Here We Are Again.
As I walk through the day, I was lost in translations unable to speak into words. I was speechless when I saw you there again, with your friends after five whole months. It hit me how we both bottled up our feelings and not let it show until the time I talked to you. It wasn’t okay when I wanted to not give up but you do. Down the rabbit hole again, I fell. Once in a lifetime, I feel this way and you’re the person that I think about.
We made plans to run away from reality, to build up our future, to be there through thick and thin just like Lany implied. Everything changed just because of one small mistake and words that I said out loud. For being too vulnerable and let you in completely through the things I have been through. And turns out a piece of me is gone once you said to let us go.

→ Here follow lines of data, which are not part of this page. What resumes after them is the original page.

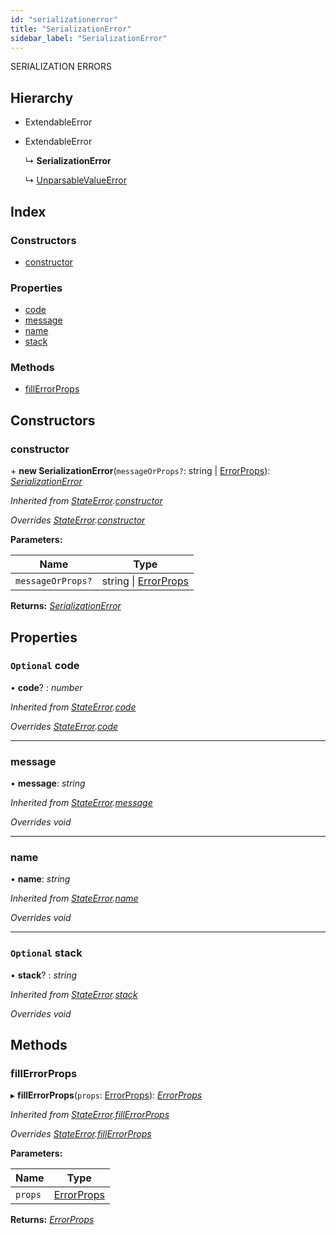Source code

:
 ```yaml
---
id: "serializationerror"
title: "SerializationError"
sidebar_label: "SerializationError"
---
```


SERIALIZATION ERRORS

## Hierarchy

* ExtendableError

* ExtendableError

  ↳ **SerializationError**

  ↳ [UnparsableValueError](unparsablevalueerror.md)

## Index

### Constructors

* [constructor](serializationerror.md#constructor)

### Properties

* [code](serializationerror.md#optional-code)
* [message](serializationerror.md#message)
* [name](serializationerror.md#name)
* [stack](serializationerror.md#optional-stack)

### Methods

* [fillErrorProps](serializationerror.md#fillerrorprops)

## Constructors

###  constructor

\+ **new SerializationError**(`messageOrProps?`: string | [ErrorProps](../modules/types.md#errorprops)): *[SerializationError](serializationerror.md)*

*Inherited from [StateError](stateerror.md).[constructor](stateerror.md#constructor)*

*Overrides [StateError](stateerror.md).[constructor](stateerror.md#constructor)*

**Parameters:**

Name | Type |
------ | ------ |
`messageOrProps?` | string &#124; [ErrorProps](../modules/types.md#errorprops) |

**Returns:** *[SerializationError](serializationerror.md)*

## Properties

### `Optional` code

• **code**? : *number*

*Inherited from [StateError](stateerror.md).[code](stateerror.md#optional-code)*

*Overrides [StateError](stateerror.md).[code](stateerror.md#optional-code)*

___

###  message

• **message**: *string*

*Inherited from [StateError](stateerror.md).[message](stateerror.md#message)*

*Overrides void*

___

###  name

• **name**: *string*

*Inherited from [StateError](stateerror.md).[name](stateerror.md#name)*

*Overrides void*

___

### `Optional` stack

• **stack**? : *string*

*Inherited from [StateError](stateerror.md).[stack](stateerror.md#optional-stack)*

*Overrides void*

## Methods

###  fillErrorProps

▸ **fillErrorProps**(`props`: [ErrorProps](../modules/types.md#errorprops)): *[ErrorProps](../modules/types.md#errorprops)*

*Inherited from [StateError](stateerror.md).[fillErrorProps](stateerror.md#fillerrorprops)*

*Overrides [StateError](stateerror.md).[fillErrorProps](stateerror.md#fillerrorprops)*

**Parameters:**

Name | Type |
------ | ------ |
`props` | [ErrorProps](../modules/types.md#errorprops) |

**Returns:** *[ErrorProps](../modules/types.md#errorprops)*
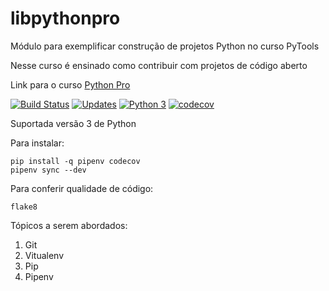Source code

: # libpythonpro
Módulo para exemplificar construção de projetos Python no curso PyTools

Nesse curso é ensinado como contribuir com projetos de código aberto

Link para o curso [Python Pro](https://www.python.pro.br)

[![Build Status](https://travis-ci.org/WschmidtS/libpythonpro.svg?branch=master)](https://travis-ci.org/WschmidtS/libpythonpro)
[![Updates](https://pyup.io/repos/github/WschmidtS/libpythonpro/shield.svg)](https://pyup.io/repos/github/WschmidtS/libpythonpro/)
[![Python 3](https://pyup.io/repos/github/WschmidtS/libpythonpro/python-3-shield.svg)](https://pyup.io/repos/github/WschmidtS/libpythonpro/)
[![codecov](https://codecov.io/gh/WschmidtS/libpythonpro/branch/master/graph/badge.svg)](https://codecov.io/gh/WschmidtS/libpythonpro)

Suportada versão 3 de Python

Para instalar:
```console
pip install -q pipenv codecov
pipenv sync --dev
```
Para conferir qualidade de código:
```console
flake8
```

Tópicos a serem abordados:
1. Git
2. Vitualenv
3. Pip
4. Pipenv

The story that we created, thought we would start a new chapter but the book’s closed. I have my issues, and it wasn’t resolved until I met you. But now I know, I have to learn to keep on moving forward without looking at the past & wondering the ‘what ifs.’ And the only way to do this is “to tell myself that you’re not coming back”
Hitting rock bottom is never been easier, but it’s what keeps us human: Pain. We have to go through certain things before we find our breakthrough. And we know, we always have that one person who we know it’s our “Soulmate” but the universe thinks otherwise. And the only word I can tell myself is,
“Maybe in the next life, we’ll meet again.”
Maybe we are not meant to be and time will indeed tell. I wished a lot of things but it’s just drowning me more, into the place where I can barely breathe.
Life goes on, and it’s time to take a deep breath and exhale fully and stop hoping that you’ll change your mind.